Are You Making These Two Critical Investment Mistakes?
It’s no secret: getting an early start on saving and investing is one of the most important things you can do for your future! Putting money into the market when you’re young – even small amounts – gives your investments time to grow and compound over time.
Unfortunately, too many millennials haven’t gotten started yet. A recent survey by Bankrate found that only 26% of Americans under 30 were invested in the stock market, compared to 58% between the ages of 58 and 64. (1)
While the stock market has historically seen positive returns over the long run, it’s not hard to understand why many millennials are wary of it. Millennials under 30 have seen two major market crashes: the tech bubble of the late 1990’s as well as the 2008 economic crisis.

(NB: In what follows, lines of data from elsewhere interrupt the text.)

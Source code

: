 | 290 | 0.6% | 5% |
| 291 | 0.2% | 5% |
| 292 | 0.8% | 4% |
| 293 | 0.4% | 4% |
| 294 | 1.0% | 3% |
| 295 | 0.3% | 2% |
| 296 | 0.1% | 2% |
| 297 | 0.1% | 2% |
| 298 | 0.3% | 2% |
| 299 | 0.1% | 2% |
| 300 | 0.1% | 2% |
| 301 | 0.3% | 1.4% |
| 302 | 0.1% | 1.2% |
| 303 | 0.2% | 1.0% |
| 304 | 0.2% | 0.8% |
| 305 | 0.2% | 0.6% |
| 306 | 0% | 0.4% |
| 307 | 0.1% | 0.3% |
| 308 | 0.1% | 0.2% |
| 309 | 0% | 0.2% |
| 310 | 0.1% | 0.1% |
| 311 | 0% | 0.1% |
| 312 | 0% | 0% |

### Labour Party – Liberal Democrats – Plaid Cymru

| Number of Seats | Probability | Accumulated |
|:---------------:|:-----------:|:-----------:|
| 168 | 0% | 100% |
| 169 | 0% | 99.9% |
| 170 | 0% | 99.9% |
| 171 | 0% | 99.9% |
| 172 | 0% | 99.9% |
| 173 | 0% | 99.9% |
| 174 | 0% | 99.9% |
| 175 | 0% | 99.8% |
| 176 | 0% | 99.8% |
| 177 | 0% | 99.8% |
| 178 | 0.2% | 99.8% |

Many saw how family members and friends lost years worth of savings and were often financially devastated by what happened.

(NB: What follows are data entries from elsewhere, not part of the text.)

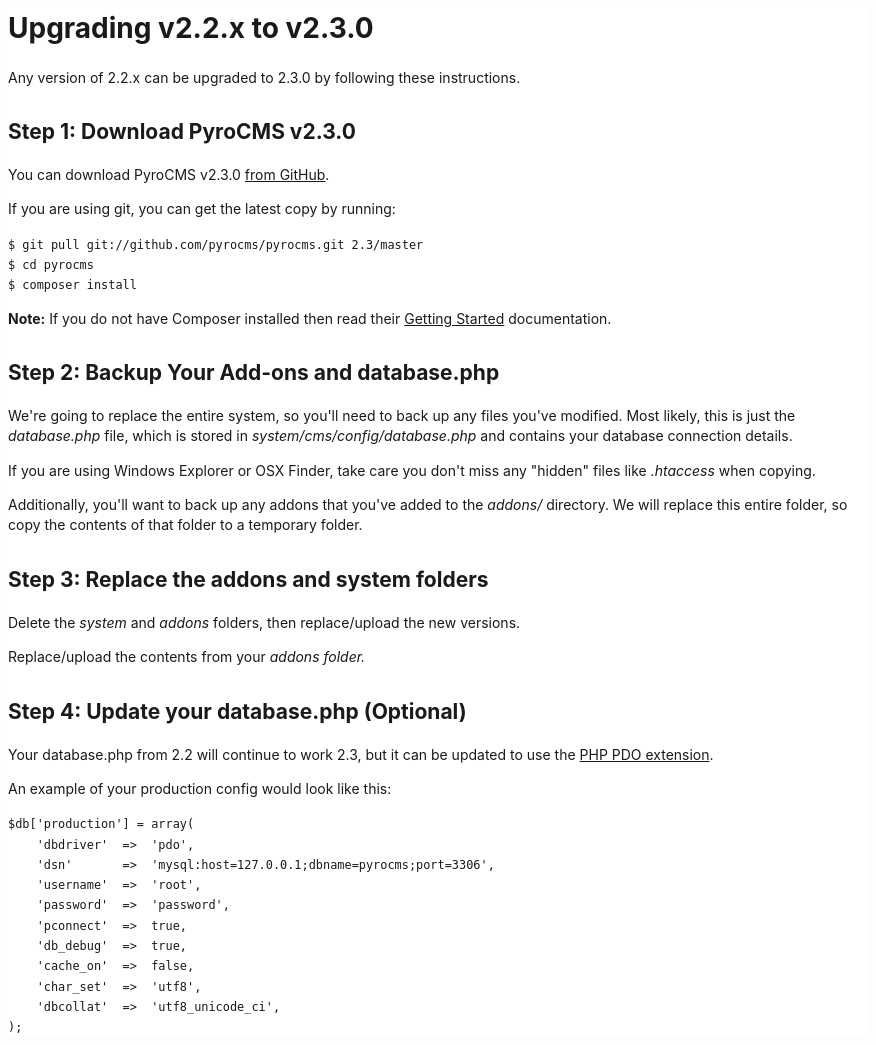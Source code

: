 # Upgrading v2.2.x to v2.3.0

Any version of 2.2.x can be upgraded to 2.3.0 by following these instructions.

</div>
<div class="doc_content">

## Step 1: Download PyroCMS v2.3.0

You can download PyroCMS v2.3.0 [from GitHub](https://github.com/pyrocms/pyrocms/zipball/v2.3.0).

If you are using git, you can get the latest copy by running:

    $ git pull git://github.com/pyrocms/pyrocms.git 2.3/master
    $ cd pyrocms
    $ composer install

**Note:** If you do not have Composer installed then read their <a href="https://getcomposer.org/doc/00-intro.md">Getting Started</a> documentation.

## Step 2: Backup Your Add-ons and database.php

We're going to replace the entire system, so you'll need to back up any files you've modified. Most likely, this is just 
the <dfn>database.php</dfn> file, which is stored in <dfn>system/cms/config/database.php</dfn> and contains your database connection details.  

If you are using Windows Explorer or OSX Finder, take care you don't miss any "hidden" files like <dfn>.htaccess</dfn> when copying.

Additionally, you'll want to back up any addons that you've added to the <dfn>addons/</dfn> directory. We will replace this entire 
folder, so copy the contents of that folder to a temporary folder.

## Step 3: Replace the addons and system folders

Delete the <dfn>system</dfn> and <dfn>addons</dfn> folders, then replace/upload the new versions.

Replace/upload the contents from your <dfn>addons<dfn> folder. 

## Step 4: Update your database.php (Optional)

Your database.php from 2.2 will continue to work 2.3, but it can be updated to use the <a href="http://www.php.net/manual/en/book.pdo.php">PHP PDO extension</a>.

An example of your production config would look like this:

	$db['production'] = array(
		'dbdriver' 	=> 	'pdo',
		'dsn'		=> 	'mysql:host=127.0.0.1;dbname=pyrocms;port=3306',
		'username'	=> 	'root',
		'password'	=> 	'password',
		'pconnect' 	=>	true,
		'db_debug' 	=>	true,
		'cache_on' 	=>	false,
		'char_set' 	=>	'utf8',
		'dbcollat' 	=>	'utf8_unicode_ci',
	);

The result: a deep distrust of Wall Street and a desire to avoid the market altogether.
While it is understandable that millennials are wary about putting their earnings into the market, it’s also unfortunate.
In spite of the two crises of 1990 and 2008, if you had invested in the S&P 500 at the beginning of 1985, and kept that money in until the end of 2014, you would have earned over 25 times what you had initially invested. (2) (3)
Even saving just a small amount each week or month would have made a tremendous difference in your retirement savings.
The Second Mistake
While many millennials make the mistake of investing too little in the market, others make another critical mistake. While they may be making regular contributions, they may not be invested in a wide enough variety of securities.
The youngest generations have grown up with access to the internet, social media, online financial media, and the tools to invest in any publicly traded security that they choose and they feel empowered to make investment decisions on their own, without consulting a professional. They’re also able to trade information with friends and make changes to their portfolio in a matter of seconds using their smartphone or computer.
Because of this, millennials are often invested in individual hot stocks, companies they believe in, or companies that sell products they use and like. This can (and will) work for some investors sometimes as a result of sheer luck and the law of large numbers, but it is not a consistent – or wise – strategy to rely on.
Buying What’s in the News
In 2007 researchers at UC Berkeley and UC Davis published a paper where they showed that individual investors have a tendency to buy stocks that had recently been in the news, or that had share prices that had recently gone up (4). By buying these “hot” stocks, new investors were forced to bid up the price to a higher level than they were before the news story came out. The study showed that, because these investors were buying at an artificially higher price, their portfolios ended up performing poorly as a result of having bought these ‘hot stocks’.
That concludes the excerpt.